Nonostante i primi segni di successo che ottiene (la sua prima mostra personale si tiene proprio a Matsumoto nel 1952), non trova però che il Giappone sia il luogo giusto per lei, per la società “troppo servile, troppo feudale e troppo sprezzante delle donne”.
Si trasferisce negli Stati Uniti nella seconda metà degli anni ‘50, anche grazie al sostegno che l’artista Georgia O’Keefee le dimostra. È a New York che entra in contatto con i grandi artisti del tempo (in particolare pop artists come Andy Warhol, James Rosenquist e Claes Oldenburg) ed espone in diverse gallerie, anche se accompagnata da un senso di paranoia dovuto al timore che le sue opere e le sue idee vengano copiate dai colleghi più affermati e soprattutto uomini (cosa che effettivamente accade, anche da parte dello stesso Warhol, provocandole una sempre maggiore depressione che la porta addirittura a tentare il suicidio).

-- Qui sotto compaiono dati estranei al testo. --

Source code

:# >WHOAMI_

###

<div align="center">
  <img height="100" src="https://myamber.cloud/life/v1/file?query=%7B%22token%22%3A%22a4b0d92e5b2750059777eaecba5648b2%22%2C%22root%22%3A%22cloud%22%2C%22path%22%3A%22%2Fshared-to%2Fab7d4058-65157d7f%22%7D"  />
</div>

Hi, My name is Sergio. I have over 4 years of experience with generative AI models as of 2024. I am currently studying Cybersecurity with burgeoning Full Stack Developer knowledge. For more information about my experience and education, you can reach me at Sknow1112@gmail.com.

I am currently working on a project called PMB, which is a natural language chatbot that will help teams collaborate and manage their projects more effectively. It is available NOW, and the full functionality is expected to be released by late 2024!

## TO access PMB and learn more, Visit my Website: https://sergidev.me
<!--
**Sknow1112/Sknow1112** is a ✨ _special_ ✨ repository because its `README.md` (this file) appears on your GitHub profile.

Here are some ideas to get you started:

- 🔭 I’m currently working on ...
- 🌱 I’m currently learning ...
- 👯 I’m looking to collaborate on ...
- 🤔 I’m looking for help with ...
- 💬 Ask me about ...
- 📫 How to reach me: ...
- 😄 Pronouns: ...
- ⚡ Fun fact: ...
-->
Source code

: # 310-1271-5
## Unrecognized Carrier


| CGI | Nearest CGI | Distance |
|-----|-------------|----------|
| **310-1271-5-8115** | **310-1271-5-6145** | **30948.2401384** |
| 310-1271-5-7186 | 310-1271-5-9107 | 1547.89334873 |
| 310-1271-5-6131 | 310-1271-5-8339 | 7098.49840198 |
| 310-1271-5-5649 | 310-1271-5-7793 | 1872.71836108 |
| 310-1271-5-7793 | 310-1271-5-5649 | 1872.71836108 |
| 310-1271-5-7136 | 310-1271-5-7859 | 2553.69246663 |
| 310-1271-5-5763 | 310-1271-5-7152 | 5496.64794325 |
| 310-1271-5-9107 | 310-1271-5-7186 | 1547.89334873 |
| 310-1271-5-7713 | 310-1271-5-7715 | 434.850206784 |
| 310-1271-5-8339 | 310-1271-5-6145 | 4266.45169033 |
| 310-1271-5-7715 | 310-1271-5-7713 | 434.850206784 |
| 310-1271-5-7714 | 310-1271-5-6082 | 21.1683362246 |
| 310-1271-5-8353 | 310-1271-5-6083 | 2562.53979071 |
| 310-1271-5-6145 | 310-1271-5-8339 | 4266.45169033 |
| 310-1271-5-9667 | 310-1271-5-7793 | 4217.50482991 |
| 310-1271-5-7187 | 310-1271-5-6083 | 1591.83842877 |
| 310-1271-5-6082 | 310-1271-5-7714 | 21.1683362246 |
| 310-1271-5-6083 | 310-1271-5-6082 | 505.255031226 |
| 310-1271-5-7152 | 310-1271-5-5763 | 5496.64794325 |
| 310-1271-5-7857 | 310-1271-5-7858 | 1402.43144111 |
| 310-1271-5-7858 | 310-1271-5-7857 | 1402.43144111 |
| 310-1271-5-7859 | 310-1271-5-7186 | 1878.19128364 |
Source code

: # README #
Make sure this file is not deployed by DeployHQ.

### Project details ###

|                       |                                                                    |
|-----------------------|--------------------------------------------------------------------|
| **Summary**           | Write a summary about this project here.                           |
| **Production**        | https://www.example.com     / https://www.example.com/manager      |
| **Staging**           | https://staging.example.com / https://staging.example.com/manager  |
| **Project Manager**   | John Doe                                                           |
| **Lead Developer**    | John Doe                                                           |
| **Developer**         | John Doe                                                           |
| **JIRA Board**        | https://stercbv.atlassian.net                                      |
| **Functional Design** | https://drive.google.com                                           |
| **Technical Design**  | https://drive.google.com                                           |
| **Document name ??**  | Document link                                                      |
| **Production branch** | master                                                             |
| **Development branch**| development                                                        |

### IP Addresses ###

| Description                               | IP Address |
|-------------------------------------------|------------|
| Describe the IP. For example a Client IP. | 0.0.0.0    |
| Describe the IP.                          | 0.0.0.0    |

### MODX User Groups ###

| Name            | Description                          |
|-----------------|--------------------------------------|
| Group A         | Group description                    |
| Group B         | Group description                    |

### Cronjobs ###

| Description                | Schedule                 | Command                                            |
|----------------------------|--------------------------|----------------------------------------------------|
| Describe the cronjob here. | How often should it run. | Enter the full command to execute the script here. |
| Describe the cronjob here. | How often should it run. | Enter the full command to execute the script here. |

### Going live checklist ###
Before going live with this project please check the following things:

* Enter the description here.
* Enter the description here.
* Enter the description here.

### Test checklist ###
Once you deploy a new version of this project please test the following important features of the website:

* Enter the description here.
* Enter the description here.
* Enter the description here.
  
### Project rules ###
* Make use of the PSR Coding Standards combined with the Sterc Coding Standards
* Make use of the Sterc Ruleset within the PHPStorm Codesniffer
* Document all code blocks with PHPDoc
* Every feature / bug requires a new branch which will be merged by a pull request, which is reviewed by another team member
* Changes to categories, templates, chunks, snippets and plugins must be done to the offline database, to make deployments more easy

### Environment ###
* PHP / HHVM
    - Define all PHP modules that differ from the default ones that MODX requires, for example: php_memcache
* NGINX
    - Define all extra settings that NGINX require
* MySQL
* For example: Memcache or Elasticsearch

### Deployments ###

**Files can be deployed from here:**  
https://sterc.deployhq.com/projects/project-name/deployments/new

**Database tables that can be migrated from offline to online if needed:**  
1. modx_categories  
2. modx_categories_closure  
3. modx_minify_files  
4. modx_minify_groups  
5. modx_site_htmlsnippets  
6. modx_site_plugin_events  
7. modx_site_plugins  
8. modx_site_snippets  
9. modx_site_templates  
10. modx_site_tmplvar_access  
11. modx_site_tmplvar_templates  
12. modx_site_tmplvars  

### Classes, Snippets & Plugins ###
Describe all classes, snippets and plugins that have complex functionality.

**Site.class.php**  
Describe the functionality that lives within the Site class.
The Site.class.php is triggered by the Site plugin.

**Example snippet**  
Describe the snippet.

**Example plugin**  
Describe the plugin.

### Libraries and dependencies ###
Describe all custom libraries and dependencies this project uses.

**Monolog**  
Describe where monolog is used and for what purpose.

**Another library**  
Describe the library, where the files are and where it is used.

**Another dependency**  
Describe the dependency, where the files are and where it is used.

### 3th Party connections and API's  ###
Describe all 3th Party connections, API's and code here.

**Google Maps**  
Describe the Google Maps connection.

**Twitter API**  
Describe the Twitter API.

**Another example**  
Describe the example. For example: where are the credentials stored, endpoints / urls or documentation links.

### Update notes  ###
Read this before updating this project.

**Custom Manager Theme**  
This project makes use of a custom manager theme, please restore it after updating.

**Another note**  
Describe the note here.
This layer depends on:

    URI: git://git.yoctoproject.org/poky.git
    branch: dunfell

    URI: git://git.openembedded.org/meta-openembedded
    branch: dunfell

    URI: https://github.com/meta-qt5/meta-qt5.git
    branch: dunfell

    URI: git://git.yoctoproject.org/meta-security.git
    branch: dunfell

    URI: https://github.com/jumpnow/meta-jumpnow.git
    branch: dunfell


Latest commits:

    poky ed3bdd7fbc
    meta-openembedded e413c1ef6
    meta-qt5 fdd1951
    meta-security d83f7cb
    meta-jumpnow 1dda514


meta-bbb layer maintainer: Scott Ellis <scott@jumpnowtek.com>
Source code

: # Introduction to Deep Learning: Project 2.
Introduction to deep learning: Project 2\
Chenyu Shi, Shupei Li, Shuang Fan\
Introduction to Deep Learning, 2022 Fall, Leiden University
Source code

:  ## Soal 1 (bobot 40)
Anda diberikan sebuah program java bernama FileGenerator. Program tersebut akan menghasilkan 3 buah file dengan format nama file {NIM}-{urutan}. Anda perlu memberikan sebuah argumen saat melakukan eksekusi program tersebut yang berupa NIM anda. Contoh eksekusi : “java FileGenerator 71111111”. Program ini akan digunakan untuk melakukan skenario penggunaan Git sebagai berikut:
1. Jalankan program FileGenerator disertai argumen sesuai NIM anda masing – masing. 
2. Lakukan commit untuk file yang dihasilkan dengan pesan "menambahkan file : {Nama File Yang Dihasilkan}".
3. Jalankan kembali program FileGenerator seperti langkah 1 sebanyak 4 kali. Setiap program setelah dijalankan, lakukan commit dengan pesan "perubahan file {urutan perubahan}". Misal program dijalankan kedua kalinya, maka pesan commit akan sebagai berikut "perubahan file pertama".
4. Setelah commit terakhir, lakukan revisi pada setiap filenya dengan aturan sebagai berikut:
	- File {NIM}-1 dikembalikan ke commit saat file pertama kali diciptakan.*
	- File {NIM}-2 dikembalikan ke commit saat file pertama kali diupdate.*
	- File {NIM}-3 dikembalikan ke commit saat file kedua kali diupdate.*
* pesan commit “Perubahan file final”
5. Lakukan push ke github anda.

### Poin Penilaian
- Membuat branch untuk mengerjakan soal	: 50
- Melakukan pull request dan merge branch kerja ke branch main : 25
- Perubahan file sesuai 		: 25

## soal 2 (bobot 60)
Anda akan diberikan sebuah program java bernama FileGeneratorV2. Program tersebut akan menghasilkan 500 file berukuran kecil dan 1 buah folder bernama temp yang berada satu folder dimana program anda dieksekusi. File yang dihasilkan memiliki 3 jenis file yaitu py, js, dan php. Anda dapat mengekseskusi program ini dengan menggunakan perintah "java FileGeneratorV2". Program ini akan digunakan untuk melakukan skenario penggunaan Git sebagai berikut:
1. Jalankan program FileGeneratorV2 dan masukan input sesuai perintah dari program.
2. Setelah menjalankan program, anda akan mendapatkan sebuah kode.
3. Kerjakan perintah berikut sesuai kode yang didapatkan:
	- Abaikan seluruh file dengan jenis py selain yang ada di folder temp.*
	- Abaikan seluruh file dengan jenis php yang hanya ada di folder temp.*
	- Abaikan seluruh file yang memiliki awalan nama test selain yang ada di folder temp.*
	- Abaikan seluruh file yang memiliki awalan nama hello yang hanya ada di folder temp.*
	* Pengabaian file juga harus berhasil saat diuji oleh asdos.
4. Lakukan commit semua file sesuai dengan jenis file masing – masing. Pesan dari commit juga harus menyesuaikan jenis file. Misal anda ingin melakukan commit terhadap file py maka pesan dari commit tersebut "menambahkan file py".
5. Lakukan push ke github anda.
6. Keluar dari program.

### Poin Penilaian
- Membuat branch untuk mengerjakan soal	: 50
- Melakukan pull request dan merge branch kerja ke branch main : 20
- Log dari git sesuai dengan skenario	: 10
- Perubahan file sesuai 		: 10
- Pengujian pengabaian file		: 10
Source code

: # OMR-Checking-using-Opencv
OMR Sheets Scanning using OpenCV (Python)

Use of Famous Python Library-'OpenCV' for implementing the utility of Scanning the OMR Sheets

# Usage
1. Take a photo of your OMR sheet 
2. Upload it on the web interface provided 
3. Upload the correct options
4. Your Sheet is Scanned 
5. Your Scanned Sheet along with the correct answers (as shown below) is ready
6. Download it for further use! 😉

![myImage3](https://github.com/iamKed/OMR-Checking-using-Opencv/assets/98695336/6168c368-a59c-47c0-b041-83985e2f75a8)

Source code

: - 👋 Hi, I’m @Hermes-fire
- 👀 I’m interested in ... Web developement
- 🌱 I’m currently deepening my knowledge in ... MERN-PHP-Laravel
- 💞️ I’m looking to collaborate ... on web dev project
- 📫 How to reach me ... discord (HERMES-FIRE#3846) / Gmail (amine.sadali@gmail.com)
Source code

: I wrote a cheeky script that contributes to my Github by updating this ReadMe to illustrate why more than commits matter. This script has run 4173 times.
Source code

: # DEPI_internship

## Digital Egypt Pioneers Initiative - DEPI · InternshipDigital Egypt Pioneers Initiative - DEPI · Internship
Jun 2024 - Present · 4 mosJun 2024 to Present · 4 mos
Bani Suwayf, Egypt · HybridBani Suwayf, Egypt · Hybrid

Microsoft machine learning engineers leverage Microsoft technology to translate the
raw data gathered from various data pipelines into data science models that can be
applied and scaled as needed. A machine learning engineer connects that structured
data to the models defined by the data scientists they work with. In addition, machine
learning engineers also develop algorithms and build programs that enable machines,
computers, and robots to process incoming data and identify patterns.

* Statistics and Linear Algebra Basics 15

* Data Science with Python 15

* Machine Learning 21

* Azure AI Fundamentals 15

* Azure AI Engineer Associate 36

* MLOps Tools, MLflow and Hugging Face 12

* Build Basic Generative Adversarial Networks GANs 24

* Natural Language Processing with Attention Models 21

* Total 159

È proprio durante il soggiorno americano che darà alla luce alcuni dei suoi format artistici: dalla bidimensioanlità delle Infinity Nets (le trame a pois ripetute all’infinito prima sulla tela e poi oltre) passa alla creazione di vere e proprie soft sculptures; crea le Infinity Mirror Rooms come modalità per far sperimentare ad altri la sua self-obliteration tramite il gesto della ripetizione all’infinito; anche tramite il coinvolgimento del movimento hippie si dedica agli happenings legati inizialmente alla sfera sessuale per poi allargarsi alla politica.
Negli anni Settanta decide di tornare in Giappone, si fa ricoverare in un ospedale per malati di mente e decide poi di viverci volontariamente; vicino ad esso affitta uno studio in cui continuare a lavorare: “se non fosse stato per l’arte, mi sarei uccisa molto tempo fa”, afferma lei stessa.
Riscoprirà anche l’interesse per un altro soggetto che ha un legame con la sua infanzia (la sua era una famiglia di mercanti legati all’agricoltura) e che è diventato un altro dei suoi marchi, la zucca, che la incanta per la sua forma affascinante e accattivante. “Adoro le zucche per la loro forma umoristica, la sensazione calda e una qualità simile a quella umana” dichiara Kusama, riferendosi ancora una volta a una sua visione di una zucca parlante.
Ancora oggi, continua a produrre sperimentando media e formati oltre ad essersi dedicata anche alla letteratura con la pubblicazione di romanzi, poesie e della sua autobiografia.
È protagonista di un successo artistico e mediatico elevatissimo, a livello internazionale: rilevanti istituzioni museali hanno acquisito le sue opere mentre altre ospitano le sue Infinity Mirror Rooms permanenti, nel 2017 a Tokyo è stato inaugurato il Yayoi Kusama Museum, numerose sono le mostre personali che la coinvolgono ogni anno (nel 2021 si terrà una grande retrospettiva al Gropius Bau di Berlino e il New York Botanical Garden ospiterà “Kusama: Cosmic Nature”), rientra tra le artiste più quotate sul mercato.